摘要

Reactive oxygen species (ROS) have been implicated in many biological functions and diseases. Often their role is counterintuitive, where ROS can either promote cell survival or cell death depending on the cellular context. Similarly, autophagy is involved in many biological functions and diseases where it can either promote cell survival or cell death. There is now a growing consensus that ROS controls autophagy in multiple contexts and cell types. Furthermore, alterations in ROS and autophagy regulation contribute to cancer initiation and progression. However, how ROS and autophagy contribute to cancer and how to target either for cancer treatment is controversial. Blocking ROS generation could prevent cancer initiation, whereas blockage of autophagy seems to be required for initiation of cancer. In cancer progression, high levels of ROS correspond with increased metabolism and under metabolic stress autophagy is required to maintain cellular integrity.
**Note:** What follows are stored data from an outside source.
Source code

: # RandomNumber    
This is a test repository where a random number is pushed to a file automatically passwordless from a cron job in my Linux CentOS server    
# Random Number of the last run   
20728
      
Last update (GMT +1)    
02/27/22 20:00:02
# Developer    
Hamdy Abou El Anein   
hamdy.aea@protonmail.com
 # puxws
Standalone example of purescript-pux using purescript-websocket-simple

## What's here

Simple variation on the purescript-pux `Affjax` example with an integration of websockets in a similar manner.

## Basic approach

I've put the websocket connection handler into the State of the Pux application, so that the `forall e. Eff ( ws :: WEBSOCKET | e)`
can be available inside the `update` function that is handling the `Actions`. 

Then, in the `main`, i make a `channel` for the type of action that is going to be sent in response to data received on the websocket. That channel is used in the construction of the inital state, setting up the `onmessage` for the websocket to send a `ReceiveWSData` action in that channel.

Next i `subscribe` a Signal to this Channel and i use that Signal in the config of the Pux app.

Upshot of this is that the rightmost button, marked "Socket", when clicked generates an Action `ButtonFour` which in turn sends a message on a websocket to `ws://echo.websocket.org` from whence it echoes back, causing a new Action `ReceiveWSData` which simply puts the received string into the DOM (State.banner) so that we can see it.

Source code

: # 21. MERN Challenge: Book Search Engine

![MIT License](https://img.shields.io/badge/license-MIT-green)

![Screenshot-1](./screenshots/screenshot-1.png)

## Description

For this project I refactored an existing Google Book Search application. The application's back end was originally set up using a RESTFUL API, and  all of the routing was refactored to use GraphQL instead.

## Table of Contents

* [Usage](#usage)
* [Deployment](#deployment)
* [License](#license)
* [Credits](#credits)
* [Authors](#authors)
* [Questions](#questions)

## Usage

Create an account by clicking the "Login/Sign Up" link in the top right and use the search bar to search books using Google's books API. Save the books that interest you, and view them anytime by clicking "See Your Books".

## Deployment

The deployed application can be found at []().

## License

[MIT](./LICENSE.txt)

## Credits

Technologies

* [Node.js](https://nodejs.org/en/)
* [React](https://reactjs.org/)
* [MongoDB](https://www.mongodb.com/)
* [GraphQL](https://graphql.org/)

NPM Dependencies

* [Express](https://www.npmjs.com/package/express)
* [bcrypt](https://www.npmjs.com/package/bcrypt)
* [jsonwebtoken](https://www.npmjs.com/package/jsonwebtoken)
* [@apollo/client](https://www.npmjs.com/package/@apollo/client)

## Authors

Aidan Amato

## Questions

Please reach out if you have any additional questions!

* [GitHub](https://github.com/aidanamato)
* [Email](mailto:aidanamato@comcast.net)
In cancer treatment, therapeutic drugs that increase ROS and autophagy have been implicated in their mechanism for cell death, such as 2-methoxyestrodial (2-ME) and arsenic trioxide (As2O3), whereas other therapeutic drugs that induce ROS and autophagy seem to have a protective effect. This has led to different approaches to treat cancer patients where autophagy is either activated or inhibited. Both views of ROS and autophagy are valid and reflect the balance within a cell to either survive or die. Understanding this balancing act within a cell is essential to determine whether to block or activate ROS-controlled autophagy for cancer therapy.